THE FIFTH Filipino cleric to be elevated to the College of Cardinals has died after succumbing to multiple organ failure last March 9. He was 91.

Cardinal Jose Tomas Sanchez, who returned to the country in late 2010 after a 25-year stint in Rome, died days before his 92nd birthday at the Cardinal Santos Memorial Medical Center.

He had been in and out of the hospital and was brought to UST Hospital last Feb. 11. His remains were interred in a tomb at the Cathedral Shrine of Our Good Shepherd of the Diocese of Novaliches.

The requiem during his interment, attended by 40 bishops, was presided by Cebu Archbishop Emeritus Ricardo Vidal and concelebrated by Papal Nuncio to the Philippines Archbishop Guiseppe Pinto and Manila Archbishop Luis Antonio Tagle.

An advocate of family and life, Sanchez was firm on his stand on issues like same-sex marriage and contraception.

Cebu Archbishop Jose Palma, president of the Catholic Bishops’ Conference of the Philippines, told the Varsitarian that the clergy should emulate Sanchez’s way of living.

“For [almost] 92 years, we had [Sanchez] in our midst.
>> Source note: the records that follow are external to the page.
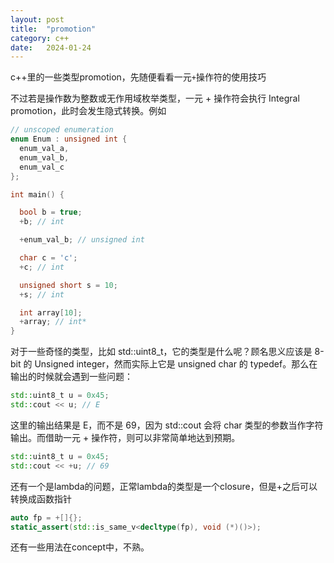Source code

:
 ```yaml
---
layout: post
title:  "promotion"
category: c++
date:   2024-01-24
---
```


c++里的一些类型promotion，先随便看看一元`+`操作符的使用技巧


不过若是操作数为整数或无作用域枚举类型，一元 + 操作符会执行 Integral promotion，此时会发生隐式转换。例如

```c++
// unscoped enumeration
enum Enum : unsigned int {
  enum_val_a,
  enum_val_b,
  enum_val_c
};

int main() {

  bool b = true;
  +b; // int

  +enum_val_b; // unsigned int

  char c = 'c';
  +c; // int

  unsigned short s = 10;
  +s; // int

  int array[10];
  +array; // int*
}
```

对于一些奇怪的类型，比如 std::uint8_t，它的类型是什么呢？顾名思义应该是 8-bit 的 Unsigned integer，然而实际上它是 unsigned char 的 typedef。那么在输出的时候就会遇到一些问题：


```c++
std::uint8_t u = 0x45;
std::cout << u; // E
```

这里的输出结果是 E，而不是 69，因为 std::cout 会将 char 类型的参数当作字符输出。而借助一元 + 操作符，则可以非常简单地达到预期。

```c++
std::uint8_t u = 0x45;
std::cout << +u; // 69
```

还有一个是lambda的问题，正常lambda的类型是一个closure，但是+之后可以转换成函数指针

```c++
auto fp = +[]{};
static_assert(std::is_same_v<decltype(fp), void (*)()>);
```

还有一些用法在concept中，不熟。


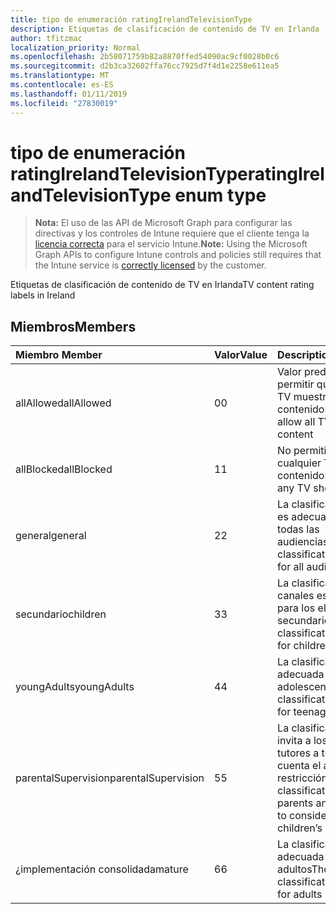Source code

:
 ```yaml
---
title: tipo de enumeración ratingIrelandTelevisionType
description: Etiquetas de clasificación de contenido de TV en Irlanda
author: tfitzmac
localization_priority: Normal
ms.openlocfilehash: 2b58071759b82a8870ffed54090ac9cf0028b0c6
ms.sourcegitcommit: d2b3ca32602ffa76cc7925d7f4d1e2258e611ea5
ms.translationtype: MT
ms.contentlocale: es-ES
ms.lasthandoff: 01/11/2019
ms.locfileid: "27830019"
---
```

# <a name="ratingirelandtelevisiontype-enum-type"></a><span data-ttu-id="36ea9-103">tipo de enumeración ratingIrelandTelevisionType</span><span class="sxs-lookup"><span data-stu-id="36ea9-103">ratingIrelandTelevisionType enum type</span></span>

> <span data-ttu-id="36ea9-104">**Nota:** El uso de las API de Microsoft Graph para configurar las directivas y los controles de Intune requiere que el cliente tenga la [licencia correcta](https://go.microsoft.com/fwlink/?linkid=839381) para el servicio Intune.</span><span class="sxs-lookup"><span data-stu-id="36ea9-104">**Note:** Using the Microsoft Graph APIs to configure Intune controls and policies still requires that the Intune service is [correctly licensed](https://go.microsoft.com/fwlink/?linkid=839381) by the customer.</span></span>

<span data-ttu-id="36ea9-105">Etiquetas de clasificación de contenido de TV en Irlanda</span><span class="sxs-lookup"><span data-stu-id="36ea9-105">TV content rating labels in Ireland</span></span>
## <a name="members"></a><span data-ttu-id="36ea9-106">Miembros</span><span class="sxs-lookup"><span data-stu-id="36ea9-106">Members</span></span>
|<span data-ttu-id="36ea9-107">Miembro	</span><span class="sxs-lookup"><span data-stu-id="36ea9-107">Member</span></span>|<span data-ttu-id="36ea9-108">Valor</span><span class="sxs-lookup"><span data-stu-id="36ea9-108">Value</span></span>|<span data-ttu-id="36ea9-109">Description</span><span class="sxs-lookup"><span data-stu-id="36ea9-109">Description</span></span>|
|:---|:---|:---|
|<span data-ttu-id="36ea9-110">allAllowed</span><span class="sxs-lookup"><span data-stu-id="36ea9-110">allAllowed</span></span>|<span data-ttu-id="36ea9-111">0</span><span class="sxs-lookup"><span data-stu-id="36ea9-111">0</span></span>|<span data-ttu-id="36ea9-112">Valor predeterminado, permitir que todos los TV muestra contenido</span><span class="sxs-lookup"><span data-stu-id="36ea9-112">Default value, allow all TV shows content</span></span>|
|<span data-ttu-id="36ea9-113">allBlocked</span><span class="sxs-lookup"><span data-stu-id="36ea9-113">allBlocked</span></span>|<span data-ttu-id="36ea9-114">1</span><span class="sxs-lookup"><span data-stu-id="36ea9-114">1</span></span>|<span data-ttu-id="36ea9-115">No permitir que cualquier TV muestra contenido</span><span class="sxs-lookup"><span data-stu-id="36ea9-115">Do not allow any TV shows content</span></span>|
|<span data-ttu-id="36ea9-116">general</span><span class="sxs-lookup"><span data-stu-id="36ea9-116">general</span></span>|<span data-ttu-id="36ea9-117">2</span><span class="sxs-lookup"><span data-stu-id="36ea9-117">2</span></span>|<span data-ttu-id="36ea9-118">La clasificación de GA es adecuada para todas las audiencias</span><span class="sxs-lookup"><span data-stu-id="36ea9-118">The GA classification is suitable for all audiences</span></span>|
|<span data-ttu-id="36ea9-119">secundario</span><span class="sxs-lookup"><span data-stu-id="36ea9-119">children</span></span>|<span data-ttu-id="36ea9-120">3</span><span class="sxs-lookup"><span data-stu-id="36ea9-120">3</span></span>|<span data-ttu-id="36ea9-121">La clasificación de canales es adecuada para los elementos secundarios</span><span class="sxs-lookup"><span data-stu-id="36ea9-121">The CH classification is suitable for children</span></span>|
|<span data-ttu-id="36ea9-122">youngAdults</span><span class="sxs-lookup"><span data-stu-id="36ea9-122">youngAdults</span></span>|<span data-ttu-id="36ea9-123">4</span><span class="sxs-lookup"><span data-stu-id="36ea9-123">4</span></span>|<span data-ttu-id="36ea9-124">La clasificación YA es adecuada para adolescentes</span><span class="sxs-lookup"><span data-stu-id="36ea9-124">The YA classification is suitable for teenage audience</span></span>|
|<span data-ttu-id="36ea9-125">parentalSupervision</span><span class="sxs-lookup"><span data-stu-id="36ea9-125">parentalSupervision</span></span>|<span data-ttu-id="36ea9-126">5</span><span class="sxs-lookup"><span data-stu-id="36ea9-126">5</span></span>|<span data-ttu-id="36ea9-127">La clasificación de PS invita a los padres y tutores a tener en cuenta el acceso de restricción hijos</span><span class="sxs-lookup"><span data-stu-id="36ea9-127">The PS classification invites parents and guardians to consider restriction children’s access</span></span>|
|<span data-ttu-id="36ea9-128">¿implementación consolidada</span><span class="sxs-lookup"><span data-stu-id="36ea9-128">mature</span></span>|<span data-ttu-id="36ea9-129">6</span><span class="sxs-lookup"><span data-stu-id="36ea9-129">6</span></span>|<span data-ttu-id="36ea9-130">La clasificación MA es adecuada para adultos</span><span class="sxs-lookup"><span data-stu-id="36ea9-130">The MA classification is suitable for adults</span></span>|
Now that he [has passed away], let us not be saddened. Our hearts are grateful to the Lord for having given us, the Filipino Church, an archbishop in the person of Cardinal Sanchez,” Palma said.

Former senator Francisco “Kit” Tatad said Sanchez used his remaining strength to fight the Reproductive Health bill and that the cardinal’s constant prayer was that “Europe’s loss of its Christian faith would never happen in the Philippines.”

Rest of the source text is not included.